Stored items
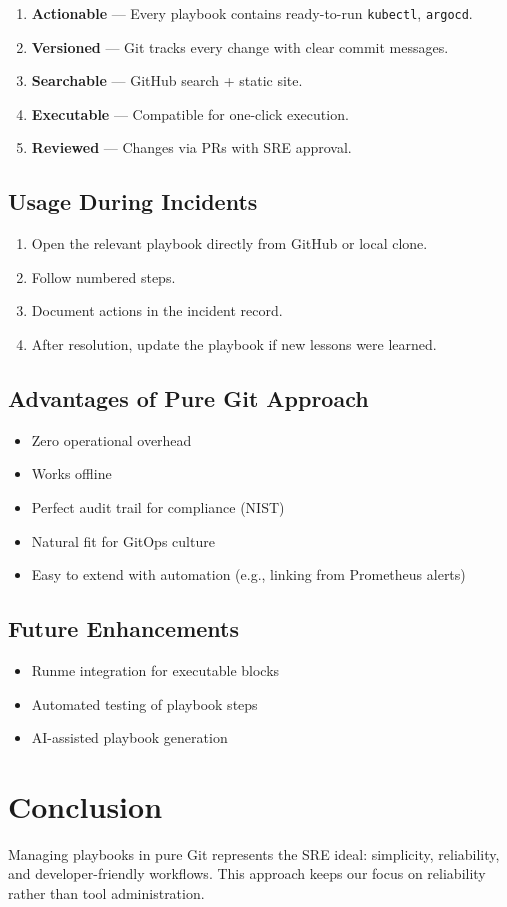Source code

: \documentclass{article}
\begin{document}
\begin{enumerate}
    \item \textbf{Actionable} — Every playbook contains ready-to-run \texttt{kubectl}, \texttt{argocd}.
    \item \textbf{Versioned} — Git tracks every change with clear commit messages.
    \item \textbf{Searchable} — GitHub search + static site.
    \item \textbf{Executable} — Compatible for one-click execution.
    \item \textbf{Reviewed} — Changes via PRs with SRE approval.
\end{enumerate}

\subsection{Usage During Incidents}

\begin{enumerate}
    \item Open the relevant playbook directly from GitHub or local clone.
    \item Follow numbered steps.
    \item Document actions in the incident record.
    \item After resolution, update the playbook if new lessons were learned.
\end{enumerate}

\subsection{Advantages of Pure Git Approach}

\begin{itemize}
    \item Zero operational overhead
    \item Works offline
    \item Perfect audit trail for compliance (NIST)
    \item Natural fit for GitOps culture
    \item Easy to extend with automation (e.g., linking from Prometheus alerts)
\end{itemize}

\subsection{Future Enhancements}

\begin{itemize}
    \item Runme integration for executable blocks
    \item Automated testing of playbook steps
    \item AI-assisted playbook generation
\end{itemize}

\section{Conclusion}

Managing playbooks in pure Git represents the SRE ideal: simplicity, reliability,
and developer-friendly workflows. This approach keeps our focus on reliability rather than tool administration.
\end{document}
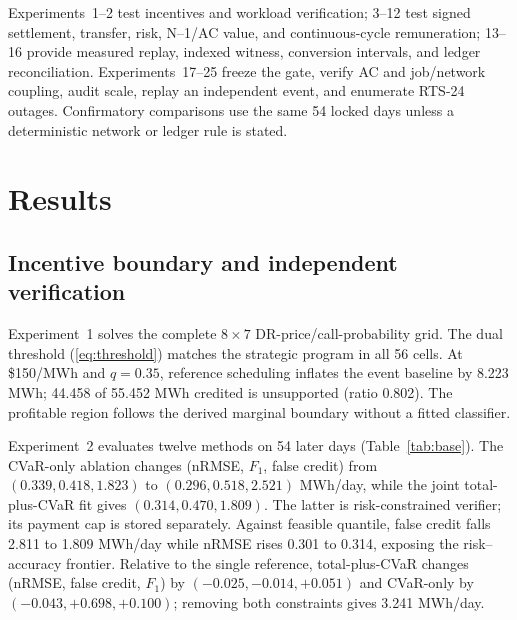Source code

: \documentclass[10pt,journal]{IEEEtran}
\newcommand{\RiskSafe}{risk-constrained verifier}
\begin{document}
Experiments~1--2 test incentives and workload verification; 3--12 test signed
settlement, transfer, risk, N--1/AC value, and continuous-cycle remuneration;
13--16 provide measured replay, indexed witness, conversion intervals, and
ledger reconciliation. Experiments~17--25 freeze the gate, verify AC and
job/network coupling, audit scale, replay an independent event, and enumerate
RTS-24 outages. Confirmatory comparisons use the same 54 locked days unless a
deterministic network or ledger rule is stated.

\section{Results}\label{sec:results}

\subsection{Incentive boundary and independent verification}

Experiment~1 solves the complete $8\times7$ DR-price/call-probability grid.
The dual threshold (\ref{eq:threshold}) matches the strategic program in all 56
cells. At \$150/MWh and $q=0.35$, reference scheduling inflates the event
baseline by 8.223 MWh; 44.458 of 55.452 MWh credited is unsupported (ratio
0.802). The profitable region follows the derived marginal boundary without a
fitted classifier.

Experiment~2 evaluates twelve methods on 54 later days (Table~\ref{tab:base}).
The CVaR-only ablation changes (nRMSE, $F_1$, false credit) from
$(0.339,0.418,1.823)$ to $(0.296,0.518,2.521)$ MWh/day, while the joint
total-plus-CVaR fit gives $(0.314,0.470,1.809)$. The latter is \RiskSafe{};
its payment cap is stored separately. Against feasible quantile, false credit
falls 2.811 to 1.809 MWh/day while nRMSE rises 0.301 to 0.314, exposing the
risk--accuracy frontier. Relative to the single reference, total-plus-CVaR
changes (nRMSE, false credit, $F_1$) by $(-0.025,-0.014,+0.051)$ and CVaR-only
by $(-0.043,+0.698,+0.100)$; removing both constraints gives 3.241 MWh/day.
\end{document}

ACTIVITY
The lines from the start of the data through the line that contains "clear commit messages." are to be returned exactly, please, with both ends included and every picture left out.

TASK RESPONSE
Source code

: \documentclass{article}
\begin{document}
\begin{enumerate}
    \item \textbf{Actionable} — Every playbook contains ready-to-run \texttt{kubectl}, \texttt{argocd}.
    \item \textbf{Versioned} — Git tracks every change with clear commit messages.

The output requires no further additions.